[Billet d'humeur] Comment gérer une visio quand on se trouve moche?
Tous les jours, on est filmé comme à la télé. Sauf qu'il n'y a pas de maquilleuse, ni de caméraman en visio. Résultat on ne sent pas toujours à son avantage face à ses collègues. Comment gérer cette impression ?
Je m'abonne15h38. Dans 3 minutes, c'est le kick off avec StepBeyond, l'agence digitale bordelaise qui va refondre votre site Internet. Vous entrez dans le vestibule de Teams. Micro enclenché, caméra activée, vous cliquez sur « Rejoindre » et là, quelque chose que vous auriez préféré ne pas voir apparaît : votre face.
Vous êtes CEO d'une entreprise parisienne en plein boom avec 20 employés, des bureaux neufs, mais face cam', dieu que vous avez l'air pâle ! Votre coupe soi-disant « désinvolte » ressemble à un cactus. Et à la lumière de l'halogène, votre barbe de startupper ressemble à des poils de biquette. Trop tard pour vous déconnecter, les initiales de vos interlocuteurs apparaissent.
- "Bonjour Lydia, bonjour Steve, bonjour Audrey", dites-vous d'une voix chevrotante.
Lydia est la directrice de projet, Steve, le directeur artistique de StepBeyond, et Audrey, votre responsable de com', en télétravail le jeudi. C'est votre première rencontre avec l'agence de visu. Le malaise est palpable. Steve ressemble à une momie. Audrey est tendue , mais sourit. Lydia parle dans le vide comme dans The Artist.
- "Lydia....Lydia ?... Lydia !!! Ton micro est coupé", dit Steve en mimant un temps mort.

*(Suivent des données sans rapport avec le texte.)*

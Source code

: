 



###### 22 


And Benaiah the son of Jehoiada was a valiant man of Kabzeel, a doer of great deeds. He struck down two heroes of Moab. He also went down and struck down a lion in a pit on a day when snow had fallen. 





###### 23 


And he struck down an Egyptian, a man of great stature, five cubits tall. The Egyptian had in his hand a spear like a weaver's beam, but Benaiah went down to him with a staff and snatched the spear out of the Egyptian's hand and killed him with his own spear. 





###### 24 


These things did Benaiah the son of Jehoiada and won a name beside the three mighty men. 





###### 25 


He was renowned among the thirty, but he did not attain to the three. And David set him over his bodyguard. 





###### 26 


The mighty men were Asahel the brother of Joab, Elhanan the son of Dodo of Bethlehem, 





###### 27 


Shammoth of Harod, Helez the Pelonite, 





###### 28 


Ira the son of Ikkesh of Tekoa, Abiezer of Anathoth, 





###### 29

Tout le monde rit faussement. Paradoxalement, ce moment malaisant vous rapproche. La glace est cassée, la réunion démarre vraiment. Vous assumez peu à peu votre tête de chèvre et observez celles des autres : ils ont fait des efforts, mais l'angle de la webcam écrase leur esthétique. Ça vous rassure.
Vous osez même prendre une gorgée de café. Et c'est là qu'est le danger. Vos tics de réunions en présentiel réapparaissent en visio. Sauf que là, on les voit en gros plan. Accoudé, vous tenez votre tête dans votre main. Vos yeux occupés à décrypter les livres en arrière-plan d'Audrey semblent fuyants. Tout trahit chez vous un manque d'intérêt, alors que vous êtes pourtant très attentif. Audrey semble convaincue par leur roadmap. Tout se passe bien, on arrive à la fin. On se fait un au revoir général en agitant la main. Et pouf , c'est fini. Plus rien, plus personne...Vous étiez quatre, à discuter stratégie digitale et là, vous êtes seul avec votre gobelet de café.

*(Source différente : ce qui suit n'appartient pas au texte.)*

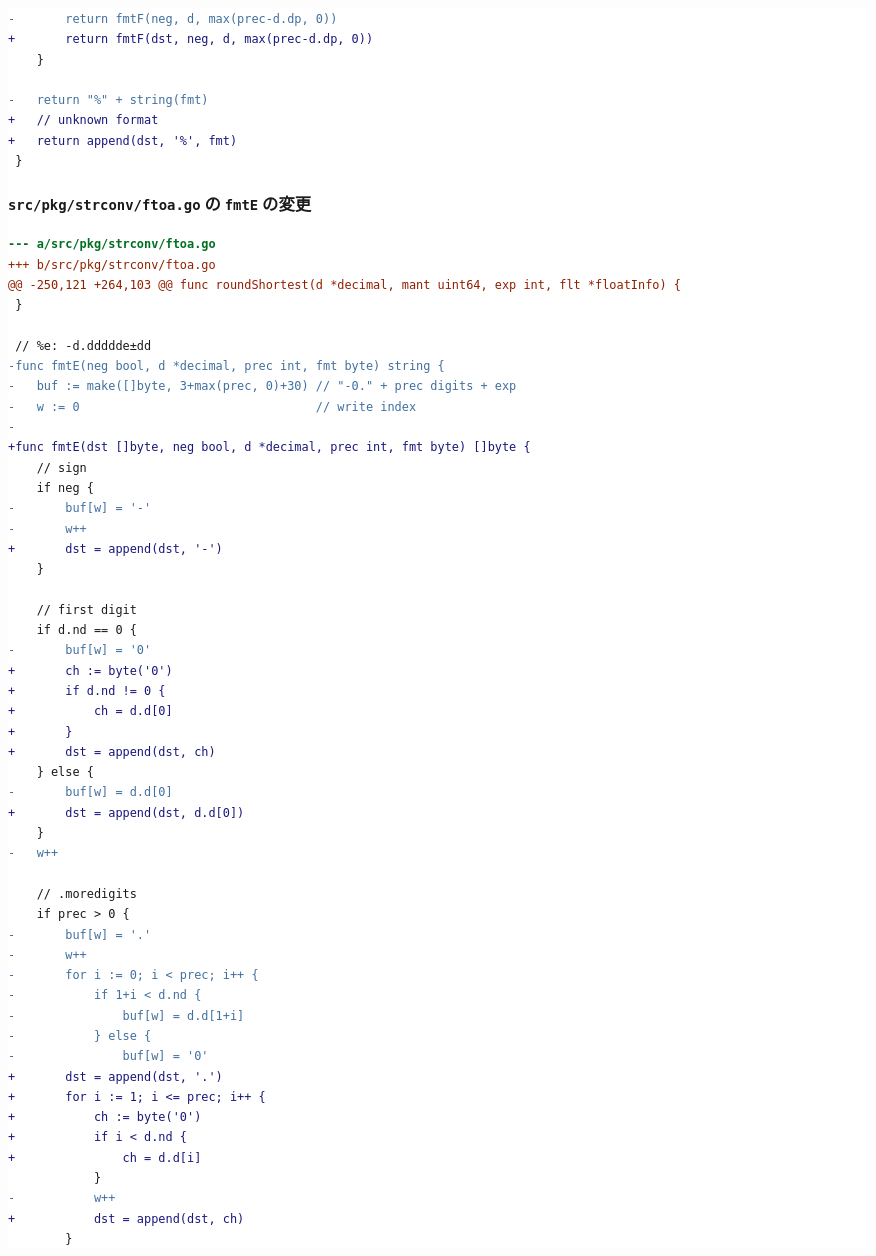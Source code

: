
 ```diff
-		return fmtF(neg, d, max(prec-d.dp, 0))
+		return fmtF(dst, neg, d, max(prec-d.dp, 0))
 	}
 
-	return "%" + string(fmt)
+	// unknown format
+	return append(dst, '%', fmt)
 }
```

### `src/pkg/strconv/ftoa.go` の `fmtE` の変更

```diff
--- a/src/pkg/strconv/ftoa.go
+++ b/src/pkg/strconv/ftoa.go
@@ -250,121 +264,103 @@ func roundShortest(d *decimal, mant uint64, exp int, flt *floatInfo) {
 }
 
 // %e: -d.ddddde±dd
-func fmtE(neg bool, d *decimal, prec int, fmt byte) string {
-	buf := make([]byte, 3+max(prec, 0)+30) // "-0." + prec digits + exp
-	w := 0                                 // write index
-
+func fmtE(dst []byte, neg bool, d *decimal, prec int, fmt byte) []byte {
 	// sign
 	if neg {
-		buf[w] = '-'
-		w++
+		dst = append(dst, '-')
 	}
 
 	// first digit
 	if d.nd == 0 {
-		buf[w] = '0'
+		ch := byte('0')
+		if d.nd != 0 {
+			ch = d.d[0]
+		}
+		dst = append(dst, ch)
 	} else {
-		buf[w] = d.d[0]
+		dst = append(dst, d.d[0])
 	}
-	w++
 
 	// .moredigits
 	if prec > 0 {
-		buf[w] = '.'
-		w++
-		for i := 0; i < prec; i++ {
-			if 1+i < d.nd {
-				buf[w] = d.d[1+i]
-			} else {
-				buf[w] = '0'
+		dst = append(dst, '.')
+		for i := 1; i <= prec; i++ {
+			ch := byte('0')
+			if i < d.nd {
+				ch = d.d[i]
 			}
-			w++
+			dst = append(dst, ch)
 		}
```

Pourquoi se sent-on si moche en visio ? Parce qu'il est impossible d'être beau. Dans sa salle de bain, on est bien, on trouve la bonne lumière, le bon angle. En plan de face, en contre plongée, même avec la tête de Brad ou d'Angelina, on n 'est vraiment pas à notre avantage.
Et surtout, personne ne vous voit. L'enfer, c'est les autres. Surtout en visio car la caméra tourne toujours. Impossible de se curer le nez ou de s'accouder, comme vous l'avez fait. Et à force d'être soumis au regard des autres, on fatigue.
Aujourd'hui, le monde est une vaste performance (de l'anglais, to perform jouer un rôle). En distanciel, devant la caméra et en présentiel, avec les collègues d'open space qui vous épient. Les moins adaptés au jeu du je-t'observe-mais-ne-te-juge-pas-mais-en-fait-si sont vite repérés. A la fin de la journée, la fatigue est autant due au travail qu'à l'attitude qu'il faut avoir.
En plus, l'exigence s'étend partout avec LinkedIn où pour son personal branding (le marketing de soi), il faut faire bonne figure, mettre en avant ses réalisations, exhiber ses états d'âme professionnels.
Alors si vous êtes épuisé avant une performance en visio, désactivez votre webcam. Prétextez un problème de bande passante. Ou mieux, dites que c'est pour des raisons de sobriété énergétique.